#### TASK PROMPT:
List each line of the data that holds the string "complete", please.

#### Saved data entries:
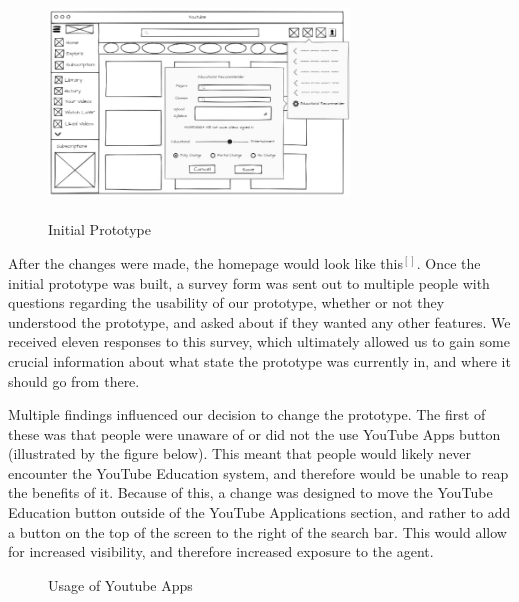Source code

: \documentclass[letterpaper]{article} %
\begin{document}
\begin{figure}[h]     
	\centering
    \includegraphics[width=8cm, height=6cm]{prototype0.PNG}
    \caption{Initial Prototype}
    \label{fig:prototype0}
\end{figure}

After the changes were made, the homepage would look like this$^[]$. Once the initial prototype was built, a survey form was sent out to multiple people with questions regarding the usability of our prototype, whether or not they understood the prototype, and asked about if they wanted any other features. We received eleven responses to this survey, which ultimately allowed us to gain some crucial information about what state the prototype was currently in, and where it should go from there.
 
Multiple findings influenced our decision to change the prototype. The first of these was that people were unaware of or did not the use YouTube Apps button (illustrated by the figure below). This meant that people would likely never encounter the YouTube Education system, and therefore would be unable to reap the benefits of it. Because of this, a change was designed to move the YouTube Education button outside of the YouTube Applications section, and rather to add a button on the top of the screen to the right of the search bar. This would allow for increased visibility, and therefore increased exposure to the agent. 

\begin{figure}[h]
        \caption{Usage of Youtube Apps}
        \label{fig:AppsPie}
        \center
    \end{figure}
\end{document}
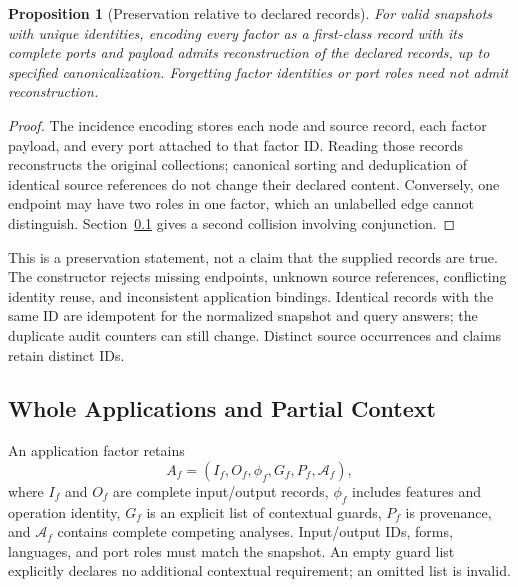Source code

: \documentclass{article}
\newtheorem{proposition}{Proposition}
\begin{document}
\begin{proposition}[Preservation relative to declared records]
For valid snapshots with unique identities, encoding every factor as a first-class record with its complete ports and payload admits reconstruction of the declared records, up to specified canonicalization. Forgetting factor identities or port roles need not admit reconstruction.
\end{proposition}
\begin{proof}
The incidence encoding stores each node and source record, each factor payload, and every port attached to that factor ID. Reading those records reconstructs the original collections; canonical sorting and deduplication of identical source references do not change their declared content. Conversely, one endpoint may have two roles in one factor, which an unlabelled edge cannot distinguish. Section~\ref{sec:applications} gives a second collision involving conjunction.
\end{proof}

This is a preservation statement, not a claim that the supplied records are true. The constructor rejects missing endpoints, unknown source references, conflicting identity reuse, and inconsistent application bindings. Identical records with the same ID are idempotent for the normalized snapshot and query answers; the duplicate audit counters can still change. Distinct source occurrences and claims retain distinct IDs.

\subsection{Whole Applications and Partial Context}
\label{sec:applications}

An application factor retains
\begin{equation}
 A_f=(I_f,O_f,\phi_f,G_f,P_f,\mathcal{A}_f),
\end{equation}
where $I_f$ and $O_f$ are complete input/output records, $\phi_f$ includes features and operation identity, $G_f$ is an explicit list of contextual guards, $P_f$ is provenance, and $\mathcal{A}_f$ contains complete competing analyses. Input/output IDs, forms, languages, and port roles must match the snapshot. An empty guard list explicitly declares no additional contextual requirement; an omitted list is invalid.
\end{document}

#### RESPONSE TO THIS TASK:
For valid snapshots with unique identities, encoding every factor as a first-class record with its complete ports and payload admits reconstruction of the declared records, up to specified canonicalization. Forgetting factor identities or port roles need not admit reconstruction.
where $I_f$ and $O_f$ are complete input/output records, $\phi_f$ includes features and operation identity, $G_f$ is an explicit list of contextual guards, $P_f$ is provenance, and $\mathcal{A}_f$ contains complete competing analyses. Input/output IDs, forms, languages, and port roles must match the snapshot. An empty guard list explicitly declares no additional contextual requirement; an omitted list is invalid.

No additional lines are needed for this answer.